The crucial point is, to know that they do not represent Kurdish people other than a non-significant part of them. Very few Kurdish people want to get divided. Today, a guy named Selahattin Demirtaş is one of the candidates for the Presidency Elections in August, he is supported by both of the Kurdish parties(BDP and HDP) and he clearly states that Kurdish people don't want to divide Turkey, they demand their rights which they were shorn of for decades. That's the biggest mistake in the history of the Republic of Turkey in my opinion. Turkish governments have caused so much suffering and injustice for the Kurdish people and that created the base and circumstances for PKK and some other terrorist groups to emerge. And the terror is the biggest mistake of the Kurdish side likewise, because after that point it's just a vicious circle. Even though the majority of the Kurdish people didn't support the PKK, they didn't exclude, denounce or deport them either. Later on, the PKK have become a great tool to use by many many external powers including the US.
But like I said before, we're just too mixed to be divided. Living together for thousands of years, married to each other and became just too intricate to simply divide. I can give myself for an example. The father side of my family is immigrants from Turkmenistan so I technically call myself much more Turk-er than an average Turkey Turk(for fun, I'm not nationalistic) since Turkish people are a mix of Anatolian/Mid Eastern/Caucasian/Balkan people today. But it's very funny that sometimes some people in Turkey think I am a Japanese or something because of my more original Turkic facial features. Yet, to prove my point, even I have a lot of Kurdish relatives. Last summer, my older brother married a gorgeous(he'd kill me if he knew I said this) green eyed Kurdish girl. And that marriage probably made the number of my Kurdish relatives more than the number of my Turkish relatives. And it's the same everywhere in Turkey. Only Istanbul itself has a great amount of Kurdish population. And likewise, the southeastern Turkey have great amount of Turkish/Turkmen population.
It was a similar situation also with the Arabs and Turkmen in the northern Iraq and Syria. After the Ottoman dissolution those lands became like Northern/Southern Korea near the borders.
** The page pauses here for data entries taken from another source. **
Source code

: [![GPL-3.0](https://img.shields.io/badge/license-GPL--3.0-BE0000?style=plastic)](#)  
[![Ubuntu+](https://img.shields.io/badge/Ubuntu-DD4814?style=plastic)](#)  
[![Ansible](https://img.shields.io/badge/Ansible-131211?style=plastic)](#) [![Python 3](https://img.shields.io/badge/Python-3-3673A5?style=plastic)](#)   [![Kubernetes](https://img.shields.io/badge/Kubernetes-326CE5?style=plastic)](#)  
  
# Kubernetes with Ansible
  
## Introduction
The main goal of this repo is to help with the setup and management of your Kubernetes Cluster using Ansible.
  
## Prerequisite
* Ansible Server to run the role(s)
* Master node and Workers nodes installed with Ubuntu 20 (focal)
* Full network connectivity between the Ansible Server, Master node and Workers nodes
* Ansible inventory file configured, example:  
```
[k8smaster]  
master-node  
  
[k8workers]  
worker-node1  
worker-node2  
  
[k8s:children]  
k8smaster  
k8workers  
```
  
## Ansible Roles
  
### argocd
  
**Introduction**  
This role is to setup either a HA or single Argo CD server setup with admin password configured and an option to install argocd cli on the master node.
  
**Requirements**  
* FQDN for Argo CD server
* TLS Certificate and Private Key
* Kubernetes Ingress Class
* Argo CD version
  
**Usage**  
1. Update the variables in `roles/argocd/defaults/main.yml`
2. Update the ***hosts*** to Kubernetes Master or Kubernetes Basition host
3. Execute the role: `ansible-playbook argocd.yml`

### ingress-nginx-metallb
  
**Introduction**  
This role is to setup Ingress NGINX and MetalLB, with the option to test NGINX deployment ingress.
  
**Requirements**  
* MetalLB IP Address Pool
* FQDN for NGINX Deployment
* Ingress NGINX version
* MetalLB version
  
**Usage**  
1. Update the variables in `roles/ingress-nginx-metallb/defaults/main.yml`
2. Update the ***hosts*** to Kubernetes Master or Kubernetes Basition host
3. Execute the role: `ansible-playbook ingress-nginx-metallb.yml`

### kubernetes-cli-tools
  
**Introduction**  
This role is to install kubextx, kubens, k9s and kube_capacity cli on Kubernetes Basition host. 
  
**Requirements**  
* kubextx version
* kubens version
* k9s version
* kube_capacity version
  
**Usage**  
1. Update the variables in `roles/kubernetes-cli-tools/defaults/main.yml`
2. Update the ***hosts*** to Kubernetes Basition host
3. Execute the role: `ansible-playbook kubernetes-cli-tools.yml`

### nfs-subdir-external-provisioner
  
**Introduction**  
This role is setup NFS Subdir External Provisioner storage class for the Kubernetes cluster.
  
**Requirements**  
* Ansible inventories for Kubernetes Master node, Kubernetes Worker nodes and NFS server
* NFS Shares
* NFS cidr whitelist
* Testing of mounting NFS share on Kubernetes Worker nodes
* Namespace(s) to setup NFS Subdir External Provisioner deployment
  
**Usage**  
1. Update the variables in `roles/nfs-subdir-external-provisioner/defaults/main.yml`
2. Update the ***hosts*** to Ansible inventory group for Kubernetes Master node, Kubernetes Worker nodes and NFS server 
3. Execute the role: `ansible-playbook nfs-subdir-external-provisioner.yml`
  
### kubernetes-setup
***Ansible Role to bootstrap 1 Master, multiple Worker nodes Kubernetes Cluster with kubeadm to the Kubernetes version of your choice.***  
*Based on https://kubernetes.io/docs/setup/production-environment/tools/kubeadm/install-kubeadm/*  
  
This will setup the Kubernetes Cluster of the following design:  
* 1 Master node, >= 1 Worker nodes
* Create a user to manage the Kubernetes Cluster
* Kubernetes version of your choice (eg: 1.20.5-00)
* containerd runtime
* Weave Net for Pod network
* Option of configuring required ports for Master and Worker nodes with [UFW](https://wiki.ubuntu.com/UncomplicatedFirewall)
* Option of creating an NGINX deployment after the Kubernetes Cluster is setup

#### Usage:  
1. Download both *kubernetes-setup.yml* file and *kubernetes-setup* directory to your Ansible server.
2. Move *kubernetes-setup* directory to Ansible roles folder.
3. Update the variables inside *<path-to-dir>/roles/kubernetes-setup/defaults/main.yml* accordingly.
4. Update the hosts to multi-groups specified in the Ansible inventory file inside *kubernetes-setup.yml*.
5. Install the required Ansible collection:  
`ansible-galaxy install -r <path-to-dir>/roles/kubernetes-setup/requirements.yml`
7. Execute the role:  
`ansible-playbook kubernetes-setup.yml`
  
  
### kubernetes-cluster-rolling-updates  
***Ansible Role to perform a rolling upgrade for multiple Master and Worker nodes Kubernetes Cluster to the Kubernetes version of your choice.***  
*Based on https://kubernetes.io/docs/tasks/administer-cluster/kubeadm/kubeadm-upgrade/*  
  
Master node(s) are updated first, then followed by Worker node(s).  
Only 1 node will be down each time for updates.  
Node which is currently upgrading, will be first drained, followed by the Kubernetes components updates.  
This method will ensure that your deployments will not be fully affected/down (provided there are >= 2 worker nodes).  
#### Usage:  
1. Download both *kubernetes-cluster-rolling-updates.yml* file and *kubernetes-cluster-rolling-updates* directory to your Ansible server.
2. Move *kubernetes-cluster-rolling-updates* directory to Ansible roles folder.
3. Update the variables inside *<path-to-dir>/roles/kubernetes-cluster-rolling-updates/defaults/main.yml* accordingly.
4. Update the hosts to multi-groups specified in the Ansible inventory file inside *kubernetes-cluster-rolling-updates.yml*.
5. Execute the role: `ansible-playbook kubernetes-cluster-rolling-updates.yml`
Millions of people got separated, families were disintegrated.
To me, dividing Turkey, is the last must-be-taken step for some people to make Turkish and Kurdish people as enemies to each other, it's the only way actually. Divide them, separate people, wait for them to forget their ties, and after a few decades implement all the political **** and poison to provoke each side, and congratulations, you have two enemy countries.
Finally, there is one more thing that is in the play. Like most of the time, it's oil. Southestearn Turkey has the only oil resources in the country and the chances are there are more oil reserves there waiting to be discovered. I'm not going to dive into that cause I specifically hate the subject. It's just the game of greedy people.